「悪童」として知られた米バスケットボールNBAの元スター選手、デニス・ロッドマン氏が北朝鮮の金正恩第一書記と会談し、帰国後に出演したテレビ番組で正恩氏からオバマ大統領に託されたメッセージを明かした。
米政府はロッドマン氏の訪朝を冷ややかに受け止める反面、駐韓大使経験者からは正恩氏のメッセージを「もっと真剣に受け止めるべき」と、「バスケットボール外交」に期待する声も出ている。
ロッドマン氏は正恩氏を「非常に謙虚」と評価
ロッドマン氏はドキュメンタリー映画の撮影を目的に2月26日から3月1日まで訪朝。2月28日には正恩氏の隣でバスケットボールの試合を観戦し、翌3月1日の「労働新聞」1面トップには、笑顔で観戦する2人の様子が掲載された。正恩氏が第1書記就任後に米国人と会ったことが公表されたのは、これが初めてだ。
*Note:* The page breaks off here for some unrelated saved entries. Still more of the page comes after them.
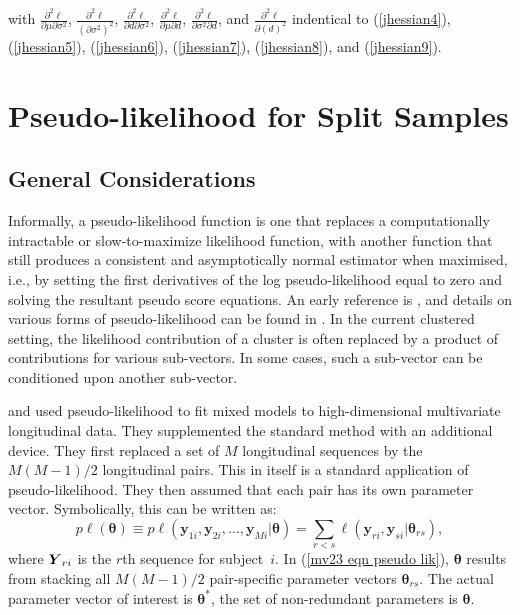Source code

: \documentclass[11pt,a5paper,twoside]{book}
\newcommand{\BY}{\mbox{\boldmath $Y$}}
\begin{document}
{with $\frac{\partial^2\ell}{\partial \mu \partial \sigma^2}$, $\frac{\partial^2\ell}{(\partial \sigma^2)^2}$, $\frac{\partial^2\ell}{\partial d \partial \sigma^2}$, $\frac{\partial^2\ell}{\partial \mu \partial d}$, $\frac{\partial^2\ell}{\partial \sigma^2 \partial d}$, and $\frac{\partial^2\ell}{\partial (d)^2}$ indentical to (\ref{jhessian4}),
(\ref{jhessian5}), (\ref{jhessian6}), (\ref{jhessian7}), (\ref{jhessian8}), and (\ref{jhessian9}).

\setcounter{equation}{0}
\section{Pseudo-likelihood for Split Samples}
\label{splitsample}

\subsection{General Considerations}
Informally, a pseudo-likelihood function is one that replaces a computationally intractable or slow-to-maximize likelihood function, with another function that still produces a consistent and asymptotically normal estimator when maximised, i.e., by setting the first derivatives of the log pseudo-likelihood equal to zero and solving the resultant pseudo score equations. An early reference is \cite{arnold1991}, and details on various forms of pseudo-likelihood can be found in \cite[Ch.~9, 12, 21, 22, 24, and 25]{molenberghs2005}. In the current clustered setting, the likelihood contribution of a cluster is often replaced by a product of contributions for various sub-vectors. In some cases, such a sub-vector can be conditioned upon another sub-vector.

\cite{Verbeke2006} and \cite{Fetal06} used pseudo-likelihood to fit mixed models to high-dimensional multivariate longitudinal data. They supplemented the standard method with an additional device. They first replaced a set of $M$ longitudinal sequences by the $M(M-1)/2$ longitudinal pairs. This in itself is a standard application of pseudo-likelihood. They then assumed that each pair has its own parameter vector.
Symbolically, this can be written as:
\begin{equation}
p\ell({\bm{\theta}})  \equiv  p\ell(\mathbf{y}_{1i}, \mathbf{y}_{2i}, \ldots, \mathbf{y}_{Mi} |{\bm{\theta}})
 =  \sum_{r<s} \ell(\mathbf{y}_{ri}, \mathbf{y}_{si} | \bm{\theta}_{rs}), \label{mv23 eqn pseudo lik}
\end{equation}
where $\BY_{ri}$ is the $r$th sequence for subject~$i$. In (\ref{mv23 eqn pseudo lik}), $\bm{\theta}$ results from stacking all $M(M-1)/2$ pair-specific parameter vectors $\bm{\theta}_{rs}$. The actual parameter vector of interest is  $\bm{\theta}^*$, the set of non-redundant parameters is $\bm{\theta}$.

}
\end{document}
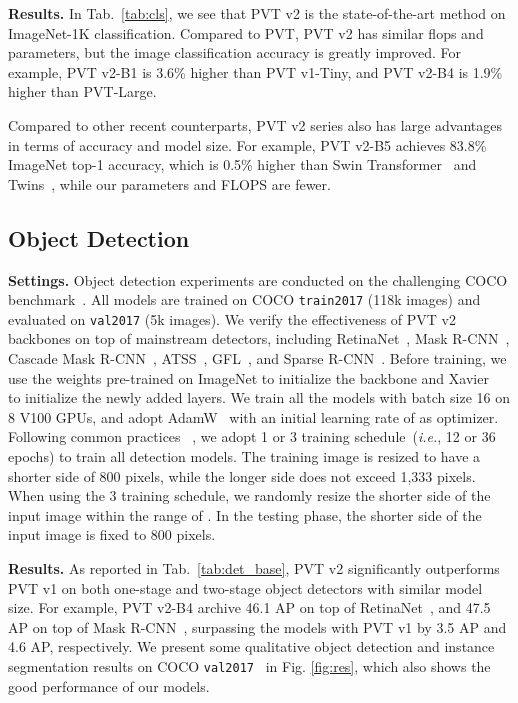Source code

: \documentclass[10pt,twocolumn,letterpaper]{article}
\def\ie{\emph{i.e.}}
\begin{document}
	
	
	
	
	\noindent\textbf{Results.}
	In Tab.~\ref{tab:cls}, we see that PVT v2 is the state-of-the-art method on ImageNet-1K classification.
Compared to PVT, PVT v2 has similar flops and parameters, but the image classification accuracy is greatly improved. For example, PVT v2-B1 is 3.6\% higher than PVT v1-Tiny, and PVT v2-B4 is 1.9\% higher than PVT-Large.
	
	Compared to other recent counterparts, PVT v2 series also has large advantages in terms of accuracy and model size. For example, PVT v2-B5 achieves 83.8\% ImageNet top-1 accuracy, which is 0.5\% higher than Swin Transformer~\cite{swin} and Twins~\cite{twins}, while our parameters and FLOPS are fewer.
	
	
	\subsection{Object Detection}
	\noindent\textbf{Settings.}
	Object detection experiments are conducted on the challenging COCO benchmark~\cite{lin2014microsoft}.
	All models are trained on COCO \texttt{train2017} (118k images) and evaluated on \texttt{val2017} (5k images).
We verify the effectiveness of PVT v2 backbones on top of mainstream detectors, including RetinaNet~\cite{lin2017focal}, Mask R-CNN~\cite{he2017mask}, Cascade Mask R-CNN~\cite{cai2018cascade}, ATSS~\cite{zhang2020bridging}, GFL~\cite{li2020generalized}, and Sparse R-CNN~\cite{sun2020sparse}.
	Before training, we use the weights pre-trained on ImageNet to initialize the backbone and Xavier~\cite{glorot2010understanding} to initialize the newly added layers.
We train all the models with  batch size 16 on 8 V100 GPUs, and adopt AdamW~\cite{loshchilov2017decoupled} with an initial learning rate of  as optimizer.
Following common practices~ \cite{lin2017focal,he2017mask,chen2019mmdetection}, we adopt 1 or 3 training schedule~(\ie, 12 or 36 epochs) to train all detection models.
The training image is resized to have a shorter side of 800 pixels, while the longer side does not exceed 1,333 pixels.
When using the 3 training schedule, we randomly resize the shorter side of the input image within the range of .
In the testing phase, the shorter side of the input image is fixed to 800 pixels.
	
	
	
	\noindent\textbf{Results.}
	As reported in Tab.~\ref{tab:det_base}, PVT v2 significantly outperforms PVT v1 on both one-stage and two-stage object detectors with similar model size.
For example, PVT v2-B4 archive 46.1 AP on top of RetinaNet~\cite{lin2017focal}, and 47.5 AP on top of Mask R-CNN~\cite{he2017mask}, surpassing the models with PVT v1 by 3.5 AP and 4.6 AP, respectively.
We present some qualitative object detection and instance segmentation results on COCO \texttt{val2017}~\cite{lin2014microsoft} in Fig. \ref{fig:res}, which also shows the good performance of our models.
	
\end{document}
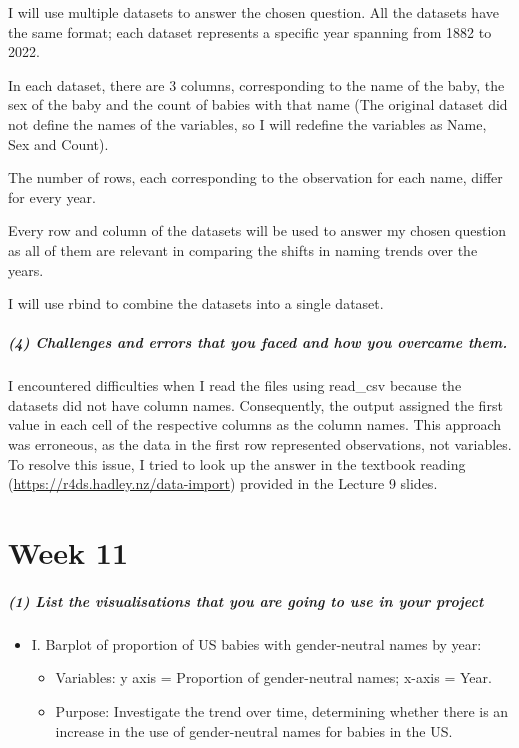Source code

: \documentclass[
]{article}
\providecommand{\tightlist}{%
  \setlength{\itemsep}{0pt}\setlength{\parskip}{0pt}}
\begin{document}
I will use multiple datasets to answer the chosen question. All the
datasets have the same format; each dataset represents a specific year
spanning from 1882 to 2022.

In each dataset, there are 3 columns, corresponding to the name of the
baby, the sex of the baby and the count of babies with that name (The
original dataset did not define the names of the variables, so I will
redefine the variables as Name, Sex and Count).

The number of rows, each corresponding to the observation for each name,
differ for every year.

Every row and column of the datasets will be used to answer my chosen
question as all of them are relevant in comparing the shifts in naming
trends over the years.

I will use rbind to combine the datasets into a single dataset.

\hypertarget{challenges-and-errors-that-you-faced-and-how-you-overcame-them.}{%
\subparagraph{\texorpdfstring{\textbf{(4) Challenges and errors that you
faced and how you overcame
them.}}{(4) Challenges and errors that you faced and how you overcame them.}}\label{challenges-and-errors-that-you-faced-and-how-you-overcame-them.}}

I encountered difficulties when I read the files using read\_csv because
the datasets did not have column names. Consequently, the output
assigned the first value in each cell of the respective columns as the
column names. This approach was erroneous, as the data in the first row
represented observations, not variables. To resolve this issue, I tried
to look up the answer in the textbook reading
(\url{https://r4ds.hadley.nz/data-import}) provided in the Lecture 9
slides.

\hypertarget{week-11}{%
\section{Week 11}\label{week-11}}

\hypertarget{list-the-visualisations-that-you-are-going-to-use-in-your-project}{%
\subparagraph{\texorpdfstring{\textbf{(1) List the visualisations that
you are going to use in your project
}}{(1) List the visualisations that you are going to use in your project }}\label{list-the-visualisations-that-you-are-going-to-use-in-your-project}}

\begin{itemize}
\tightlist
\item
  I. Barplot of proportion of US babies with gender-neutral names by
  year:

  \begin{itemize}
  \tightlist
  \item
    Variables: y axis = Proportion of gender-neutral names; x-axis =
    Year.
  \item
    Purpose: Investigate the trend over time, determining whether there
    is an increase in the use of gender-neutral names for babies in the
    US.
  \end{itemize}
\end{itemize}
\end{document}
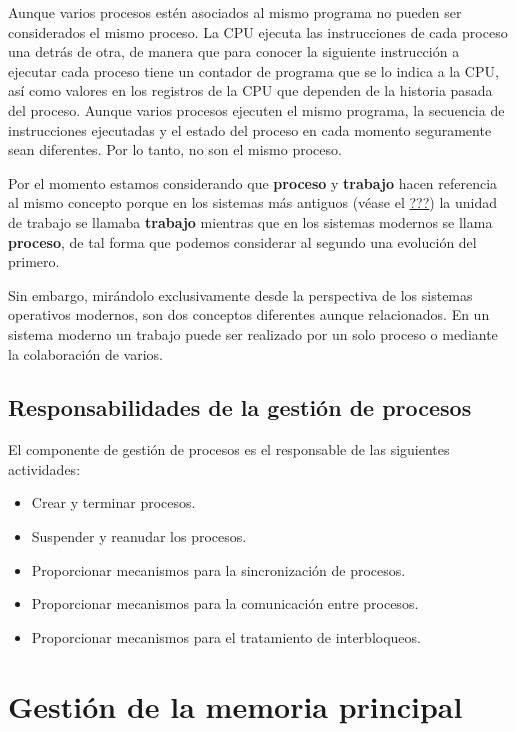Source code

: Aunque varios procesos estén asociados al mismo programa no pueden ser
considerados el mismo proceso. La CPU ejecuta las instrucciones de cada
proceso una detrás de otra, de manera que para conocer la siguiente
instrucción a ejecutar cada proceso tiene un contador de programa que se
lo indica a la CPU, así como valores en los registros de la CPU que
dependen de la historia pasada del proceso. Aunque varios procesos
ejecuten el mismo programa, la secuencia de instrucciones ejecutadas y
el estado del proceso en cada momento seguramente sean diferentes. Por
lo tanto, no son el mismo proceso.

Por el momento estamos considerando que \textbf{proceso} y
\textbf{trabajo} hacen referencia al mismo concepto porque en los
sistemas más antiguos (véase el \hyperref[_mainframe]{???}) la unidad de
trabajo se llamaba \textbf{trabajo} mientras que en los sistemas
modernos se llama \textbf{proceso}, de tal forma que podemos considerar
al segundo una evolución del primero.

Sin embargo, mirándolo exclusivamente desde la perspectiva de los
sistemas operativos modernos, son dos conceptos diferentes aunque
relacionados. En un sistema moderno un trabajo puede ser realizado por
un solo proceso o mediante la colaboración de varios.

\subsection{Responsabilidades de la gestión de
procesos}\label{_responsabilidades_de_la_gestiuxf3n_de_procesos}

El componente de gestión de procesos es el responsable de las siguientes
actividades:

\begin{itemize}
\item
  Crear y terminar procesos.
\item
  Suspender y reanudar los procesos.
\item
  Proporcionar mecanismos para la sincronización de procesos.
\item
  Proporcionar mecanismos para la comunicación entre procesos.
\item
  Proporcionar mecanismos para el tratamiento de interbloqueos.
\end{itemize}

\section{Gestión de la memoria
principal}\label{_gestiuxf3n_de_la_memoria_principal}

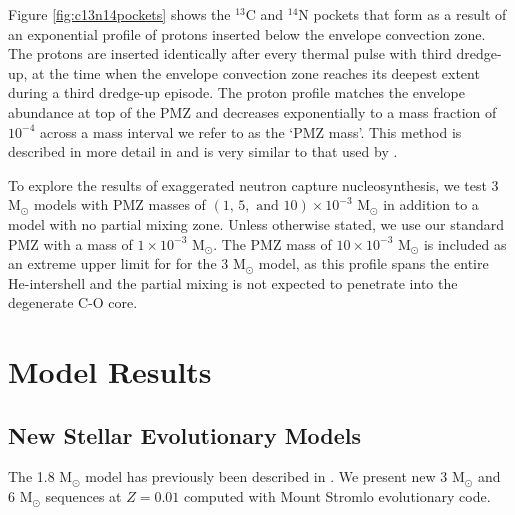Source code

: Figure \ref{fig:c13n14pockets} shows the $^{13}$C and $^{14}$N pockets that form as a result of an exponential profile of protons inserted below the envelope convection zone. The protons are inserted identically after every thermal pulse with third dredge-up, at the time when the envelope convection zone reaches its deepest extent during a third dredge-up episode. The proton profile matches the envelope abundance at top of the PMZ and decreases exponentially to a mass fraction of $10^{-4}$ across a mass interval we refer to as the `PMZ mass'. This method is described in more detail in \citet{Lugaro:2004en} and is very similar to that used by \citet{Goriely:2000vs}. 

To explore the results of exaggerated neutron capture nucleosynthesis, we test 3 M$_\odot$ models with PMZ masses of $(1,\,5,\mbox{ and }10) \times 10^{-3}$ M$_\odot$ in addition to a model with no partial mixing zone. Unless otherwise stated, we use our standard PMZ with a mass of $1\times 10^{-3}$ M$_\odot$. The PMZ mass of $10 \times 10^{-3}$ M$_\odot$ is included as an extreme upper limit for for the 3 M$_\odot$ model, as this profile spans the entire He-intershell and the partial mixing is not expected to penetrate into the degenerate C-O core.

\section{Model Results}

\subsection{New Stellar Evolutionary Models}
The 1.8 M$_\odot$ model has previously been described in \citet{Karakas:2010dk}. We present new 3 M$_\odot$ and 6 M$_\odot$ sequences at $Z=0.01$ computed with Mount Stromlo evolutionary code.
ロッドマン氏は帰国後の3月3日(米国東部時間)、米ABCテレビの番組に出演し、訪朝の様子を明かした。ロッドマン氏によると、正恩氏は
「オバマ大統領に一つだけお願いしたい。それは『電話がほしい』ということだ」
「戦争はしたくない」
などと話したといい、ロッドマン氏は正恩氏の人柄を
「一つ気づいたのが、彼は非常に謙虚だということ。人間としてはとても強いが、戦争を望んでいるわけではないと思う」
と高く評価した。
国務省は「意味がない」とバッサリ
だが、米政府はきわめて冷淡な反応だ。翌3月4日の会見では、ホワイトハウスのカーニー報道官が
「我々は北朝鮮と(外交ルートとして)直接の対話のチャンネルを持っている。エリートを楽しませるためにスポーツイベントを開くお金があるのならば、飢えたり、投獄されたり、人権を否定されている自国民の生活に使うべきだ」
と北朝鮮を批判し、国務省のベントレル報道部長も
「きわめて率直に言うと、この北朝鮮の言葉や『離れ業』には意味がない。重要なのは彼らが行う行動だ」
と切り捨てた。
これに異論を唱えたのが、元駐韓米大使のドナルド・グレッグ氏だ。グレッグ氏は米中央情報局(CIA)に30年以上にわたって勤務。アジア地域を担当した。1989年から93年にかけて駐韓米大使を務めている。韓国の聯合ニュースが3月5日に報じたところによると、グレッグ氏は、ロッドマン氏のことを
「クレージーだが、最高の、頭の切れるアスリート」
だと評価。韓国と米国は「これ(金正恩氏のメッセージ)を真剣に受け止めるべきだ」
具体的には、正恩氏が伝えてきた「電話がほしい」というメッセージを
「我々と接触したいという非常に強いシグナル」
というメッセージに解釈すべきだという。その上で、
「状況は非常に流動的で、北朝鮮が『悪魔化』に陥るのを避ける必要がある」
と警告。米朝対話を促進させるべきだと主張した。